[RECORDS SHOWN]:
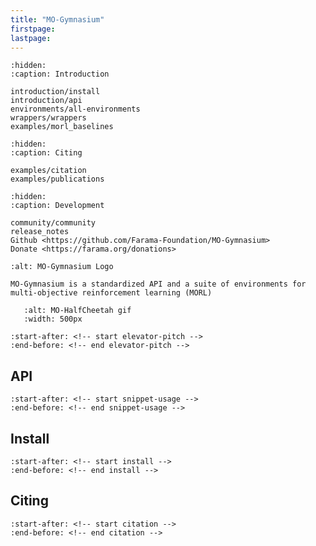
 ```yaml
---
title: "MO-Gymnasium"
firstpage:
lastpage:
---
```


```{toctree}
:hidden:
:caption: Introduction

introduction/install
introduction/api
environments/all-environments
wrappers/wrappers
examples/morl_baselines
```

```{toctree}
:hidden:
:caption: Citing

examples/citation
examples/publications
```

```{toctree}
:hidden:
:caption: Development

community/community
release_notes
Github <https://github.com/Farama-Foundation/MO-Gymnasium>
Donate <https://farama.org/donations>

```

```{project-logo} _static/img/MO-Gymnasium-text.svg
:alt: MO-Gymnasium Logo
```

```{project-heading}
MO-Gymnasium is a standardized API and a suite of environments for multi-objective reinforcement learning (MORL)
```

```{figure} _static/mo_cheetah_rect.gif
   :alt: MO-HalfCheetah gif
   :width: 500px
```

```{include} ../README.md
:start-after: <!-- start elevator-pitch -->
:end-before: <!-- end elevator-pitch -->
```

## API

```{include} ../README.md
:start-after: <!-- start snippet-usage -->
:end-before: <!-- end snippet-usage -->
```

## Install

```{include} ../README.md
:start-after: <!-- start install -->
:end-before: <!-- end install -->
```

## Citing

```{include} ../README.md
:start-after: <!-- start citation -->
:end-before: <!-- end citation -->
```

[THE TASK]: When the string "pitch" occurs in a line of the material, that line belongs in the answer.

[REPLY TO THE EXERCISE]:
:start-after: <!-- start elevator-pitch -->
:end-before: <!-- end elevator-pitch -->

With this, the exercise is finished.